=== Problem to solve ===
Each line of the data below containing "title" needs to be listed.

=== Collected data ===
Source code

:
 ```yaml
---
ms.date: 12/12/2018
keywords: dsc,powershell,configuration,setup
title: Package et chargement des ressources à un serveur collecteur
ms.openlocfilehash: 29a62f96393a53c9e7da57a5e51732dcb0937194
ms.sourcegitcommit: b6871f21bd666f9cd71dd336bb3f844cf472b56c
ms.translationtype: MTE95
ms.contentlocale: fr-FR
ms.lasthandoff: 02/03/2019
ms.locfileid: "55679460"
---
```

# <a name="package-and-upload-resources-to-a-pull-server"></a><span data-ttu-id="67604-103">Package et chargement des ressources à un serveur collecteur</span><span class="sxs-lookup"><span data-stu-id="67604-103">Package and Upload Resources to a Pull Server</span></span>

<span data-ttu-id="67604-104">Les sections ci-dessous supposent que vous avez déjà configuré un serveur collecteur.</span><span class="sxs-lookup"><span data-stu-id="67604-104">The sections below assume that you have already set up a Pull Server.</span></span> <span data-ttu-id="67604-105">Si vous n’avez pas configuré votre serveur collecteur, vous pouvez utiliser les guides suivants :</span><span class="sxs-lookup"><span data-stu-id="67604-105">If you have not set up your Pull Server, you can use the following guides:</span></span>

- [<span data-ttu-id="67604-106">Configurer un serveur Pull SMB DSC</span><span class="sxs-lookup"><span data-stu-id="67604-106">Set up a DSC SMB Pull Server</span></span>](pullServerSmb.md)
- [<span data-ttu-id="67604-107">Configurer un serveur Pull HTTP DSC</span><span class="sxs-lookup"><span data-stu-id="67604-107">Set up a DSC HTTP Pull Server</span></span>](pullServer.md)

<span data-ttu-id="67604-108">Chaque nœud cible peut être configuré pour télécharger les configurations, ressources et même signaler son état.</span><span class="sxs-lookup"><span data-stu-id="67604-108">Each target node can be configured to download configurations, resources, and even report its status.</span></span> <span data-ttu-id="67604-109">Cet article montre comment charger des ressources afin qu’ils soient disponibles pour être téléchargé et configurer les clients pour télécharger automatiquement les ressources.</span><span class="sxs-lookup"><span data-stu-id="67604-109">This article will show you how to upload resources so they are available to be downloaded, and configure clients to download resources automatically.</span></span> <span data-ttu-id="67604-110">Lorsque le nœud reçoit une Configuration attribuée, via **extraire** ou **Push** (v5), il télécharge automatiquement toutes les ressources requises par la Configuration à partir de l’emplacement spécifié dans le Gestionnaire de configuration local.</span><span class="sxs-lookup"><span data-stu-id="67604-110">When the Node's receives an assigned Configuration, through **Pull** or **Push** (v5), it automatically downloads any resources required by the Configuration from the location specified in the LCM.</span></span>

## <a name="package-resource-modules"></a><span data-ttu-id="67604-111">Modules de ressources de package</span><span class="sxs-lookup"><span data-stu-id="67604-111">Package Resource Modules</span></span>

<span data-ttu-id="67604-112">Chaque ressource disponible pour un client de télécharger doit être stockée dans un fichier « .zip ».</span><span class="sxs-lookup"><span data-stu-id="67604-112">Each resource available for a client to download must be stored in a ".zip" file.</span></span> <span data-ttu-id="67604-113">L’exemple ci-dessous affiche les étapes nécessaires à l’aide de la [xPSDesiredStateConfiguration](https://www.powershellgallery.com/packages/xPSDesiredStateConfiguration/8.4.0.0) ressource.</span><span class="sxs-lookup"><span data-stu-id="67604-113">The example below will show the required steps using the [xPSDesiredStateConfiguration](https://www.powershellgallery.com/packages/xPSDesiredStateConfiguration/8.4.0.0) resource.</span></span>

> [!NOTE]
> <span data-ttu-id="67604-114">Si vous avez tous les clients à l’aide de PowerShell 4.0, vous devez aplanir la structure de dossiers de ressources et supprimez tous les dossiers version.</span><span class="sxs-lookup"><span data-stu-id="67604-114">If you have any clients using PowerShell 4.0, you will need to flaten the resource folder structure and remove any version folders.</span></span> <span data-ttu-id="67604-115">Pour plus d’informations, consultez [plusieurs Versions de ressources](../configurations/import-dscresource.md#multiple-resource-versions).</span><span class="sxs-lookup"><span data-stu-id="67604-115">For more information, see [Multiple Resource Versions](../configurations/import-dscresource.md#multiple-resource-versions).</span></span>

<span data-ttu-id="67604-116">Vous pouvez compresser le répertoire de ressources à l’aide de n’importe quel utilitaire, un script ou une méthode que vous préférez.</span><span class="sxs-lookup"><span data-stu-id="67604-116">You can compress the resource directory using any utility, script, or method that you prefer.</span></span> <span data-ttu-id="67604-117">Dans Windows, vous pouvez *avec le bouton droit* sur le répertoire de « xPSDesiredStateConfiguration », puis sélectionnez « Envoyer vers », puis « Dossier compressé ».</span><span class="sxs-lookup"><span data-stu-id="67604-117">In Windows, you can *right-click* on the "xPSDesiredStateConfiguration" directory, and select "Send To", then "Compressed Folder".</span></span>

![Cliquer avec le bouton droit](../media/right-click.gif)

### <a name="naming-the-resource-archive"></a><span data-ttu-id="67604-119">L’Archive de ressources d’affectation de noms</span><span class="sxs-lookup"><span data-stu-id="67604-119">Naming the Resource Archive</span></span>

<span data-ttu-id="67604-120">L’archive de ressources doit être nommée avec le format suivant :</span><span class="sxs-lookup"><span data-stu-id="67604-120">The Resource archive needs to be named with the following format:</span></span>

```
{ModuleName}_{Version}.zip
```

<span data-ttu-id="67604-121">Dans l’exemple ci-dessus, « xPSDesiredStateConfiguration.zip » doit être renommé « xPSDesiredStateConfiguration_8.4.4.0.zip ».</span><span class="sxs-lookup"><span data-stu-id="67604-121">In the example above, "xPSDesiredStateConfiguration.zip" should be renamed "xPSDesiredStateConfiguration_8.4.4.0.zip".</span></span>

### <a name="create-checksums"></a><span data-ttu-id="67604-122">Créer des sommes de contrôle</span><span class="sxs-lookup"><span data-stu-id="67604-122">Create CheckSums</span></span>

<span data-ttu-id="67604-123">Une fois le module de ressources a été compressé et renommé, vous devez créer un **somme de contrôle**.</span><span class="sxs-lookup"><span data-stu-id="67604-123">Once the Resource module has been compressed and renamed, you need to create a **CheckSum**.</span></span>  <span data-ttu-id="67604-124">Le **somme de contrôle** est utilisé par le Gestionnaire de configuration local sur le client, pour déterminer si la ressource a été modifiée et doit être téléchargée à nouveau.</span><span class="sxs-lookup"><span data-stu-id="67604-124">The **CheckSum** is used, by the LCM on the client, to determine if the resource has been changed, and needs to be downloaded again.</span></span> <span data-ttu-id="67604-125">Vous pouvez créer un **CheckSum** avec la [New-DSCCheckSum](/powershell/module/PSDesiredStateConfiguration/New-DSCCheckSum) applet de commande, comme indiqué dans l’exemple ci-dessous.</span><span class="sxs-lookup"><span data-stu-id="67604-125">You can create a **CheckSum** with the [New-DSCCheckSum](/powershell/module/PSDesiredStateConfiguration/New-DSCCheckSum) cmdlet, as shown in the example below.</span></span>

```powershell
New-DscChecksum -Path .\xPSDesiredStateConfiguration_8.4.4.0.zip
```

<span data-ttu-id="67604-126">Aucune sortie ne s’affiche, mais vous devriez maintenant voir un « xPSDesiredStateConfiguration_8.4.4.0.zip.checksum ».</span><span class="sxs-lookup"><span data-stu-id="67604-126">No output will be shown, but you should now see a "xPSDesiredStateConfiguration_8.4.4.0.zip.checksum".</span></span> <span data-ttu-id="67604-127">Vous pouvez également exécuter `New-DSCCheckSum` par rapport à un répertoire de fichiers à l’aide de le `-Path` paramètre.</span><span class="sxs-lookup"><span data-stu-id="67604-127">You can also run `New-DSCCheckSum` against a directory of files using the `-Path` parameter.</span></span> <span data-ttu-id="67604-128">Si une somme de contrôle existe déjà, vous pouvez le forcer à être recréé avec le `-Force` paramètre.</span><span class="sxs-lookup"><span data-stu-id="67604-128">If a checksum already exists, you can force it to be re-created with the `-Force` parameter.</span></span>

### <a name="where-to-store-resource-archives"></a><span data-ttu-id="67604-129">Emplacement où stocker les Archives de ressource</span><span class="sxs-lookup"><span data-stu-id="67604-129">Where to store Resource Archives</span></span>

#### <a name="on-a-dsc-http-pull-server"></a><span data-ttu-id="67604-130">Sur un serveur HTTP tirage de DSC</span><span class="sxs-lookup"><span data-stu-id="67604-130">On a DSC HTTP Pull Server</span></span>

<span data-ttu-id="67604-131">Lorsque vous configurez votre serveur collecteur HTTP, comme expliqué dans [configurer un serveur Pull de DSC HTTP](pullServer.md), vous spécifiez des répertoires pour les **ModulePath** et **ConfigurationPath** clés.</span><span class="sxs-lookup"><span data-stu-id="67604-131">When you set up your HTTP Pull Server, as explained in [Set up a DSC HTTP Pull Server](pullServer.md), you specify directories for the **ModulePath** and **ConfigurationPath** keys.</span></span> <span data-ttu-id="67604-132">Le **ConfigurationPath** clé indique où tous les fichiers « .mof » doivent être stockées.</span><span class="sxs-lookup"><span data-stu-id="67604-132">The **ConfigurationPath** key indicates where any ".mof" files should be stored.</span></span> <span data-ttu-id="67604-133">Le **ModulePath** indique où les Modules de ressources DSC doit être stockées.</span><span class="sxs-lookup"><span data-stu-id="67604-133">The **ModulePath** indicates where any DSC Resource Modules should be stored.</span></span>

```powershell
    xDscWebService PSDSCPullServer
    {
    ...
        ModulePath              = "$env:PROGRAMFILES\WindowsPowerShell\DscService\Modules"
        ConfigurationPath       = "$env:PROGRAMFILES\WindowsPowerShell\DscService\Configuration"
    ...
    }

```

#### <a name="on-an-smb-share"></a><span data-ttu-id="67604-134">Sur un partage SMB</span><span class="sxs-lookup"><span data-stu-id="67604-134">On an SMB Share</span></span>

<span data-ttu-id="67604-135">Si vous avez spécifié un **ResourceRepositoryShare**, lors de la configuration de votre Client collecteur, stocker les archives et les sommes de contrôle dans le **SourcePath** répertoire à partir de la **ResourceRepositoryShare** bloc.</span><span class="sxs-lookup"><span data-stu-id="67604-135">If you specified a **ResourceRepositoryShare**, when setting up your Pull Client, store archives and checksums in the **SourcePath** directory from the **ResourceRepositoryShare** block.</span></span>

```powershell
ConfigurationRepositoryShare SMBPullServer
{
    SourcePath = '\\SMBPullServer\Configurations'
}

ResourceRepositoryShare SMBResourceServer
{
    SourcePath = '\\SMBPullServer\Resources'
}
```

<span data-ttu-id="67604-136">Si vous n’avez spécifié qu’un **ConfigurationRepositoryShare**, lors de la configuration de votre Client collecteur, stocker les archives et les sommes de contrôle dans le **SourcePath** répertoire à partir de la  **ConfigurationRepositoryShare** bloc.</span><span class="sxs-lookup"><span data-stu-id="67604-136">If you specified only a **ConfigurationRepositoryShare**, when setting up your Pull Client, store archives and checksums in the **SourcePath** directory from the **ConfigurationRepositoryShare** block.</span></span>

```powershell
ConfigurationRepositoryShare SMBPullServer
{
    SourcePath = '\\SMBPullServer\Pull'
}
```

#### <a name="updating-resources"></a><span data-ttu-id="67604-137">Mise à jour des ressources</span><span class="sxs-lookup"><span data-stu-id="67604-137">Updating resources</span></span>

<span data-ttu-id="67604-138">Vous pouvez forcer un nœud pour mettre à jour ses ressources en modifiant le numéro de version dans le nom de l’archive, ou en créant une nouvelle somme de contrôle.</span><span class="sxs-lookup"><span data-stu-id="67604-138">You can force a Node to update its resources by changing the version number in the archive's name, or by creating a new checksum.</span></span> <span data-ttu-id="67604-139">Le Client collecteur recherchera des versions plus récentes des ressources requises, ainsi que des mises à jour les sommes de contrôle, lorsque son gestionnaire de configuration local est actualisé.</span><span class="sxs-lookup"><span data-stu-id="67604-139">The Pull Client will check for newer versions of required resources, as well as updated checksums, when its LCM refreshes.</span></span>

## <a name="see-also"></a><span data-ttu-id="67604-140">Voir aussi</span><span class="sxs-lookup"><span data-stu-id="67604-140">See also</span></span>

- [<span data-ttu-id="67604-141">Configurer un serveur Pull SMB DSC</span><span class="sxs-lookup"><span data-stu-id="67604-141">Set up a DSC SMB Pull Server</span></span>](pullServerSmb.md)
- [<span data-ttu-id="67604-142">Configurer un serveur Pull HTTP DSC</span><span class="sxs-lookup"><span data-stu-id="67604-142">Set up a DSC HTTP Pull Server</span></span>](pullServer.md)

--

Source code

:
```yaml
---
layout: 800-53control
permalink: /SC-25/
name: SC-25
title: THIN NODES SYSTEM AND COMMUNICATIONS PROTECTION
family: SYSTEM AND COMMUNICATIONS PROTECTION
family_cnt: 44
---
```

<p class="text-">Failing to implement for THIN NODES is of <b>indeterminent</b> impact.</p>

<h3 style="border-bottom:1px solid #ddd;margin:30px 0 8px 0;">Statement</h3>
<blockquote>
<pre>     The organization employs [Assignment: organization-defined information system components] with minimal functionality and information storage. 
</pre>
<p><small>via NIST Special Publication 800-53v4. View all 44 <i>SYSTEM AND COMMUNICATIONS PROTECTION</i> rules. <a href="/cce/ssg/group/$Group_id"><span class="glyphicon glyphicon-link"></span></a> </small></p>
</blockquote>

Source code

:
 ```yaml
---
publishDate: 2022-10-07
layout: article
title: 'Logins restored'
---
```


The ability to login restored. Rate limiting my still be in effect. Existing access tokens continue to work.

=== Result below ===
title: Package et chargement des ressources à un serveur collecteur
title: THIN NODES SYSTEM AND COMMUNICATIONS PROTECTION
title: 'Logins restored'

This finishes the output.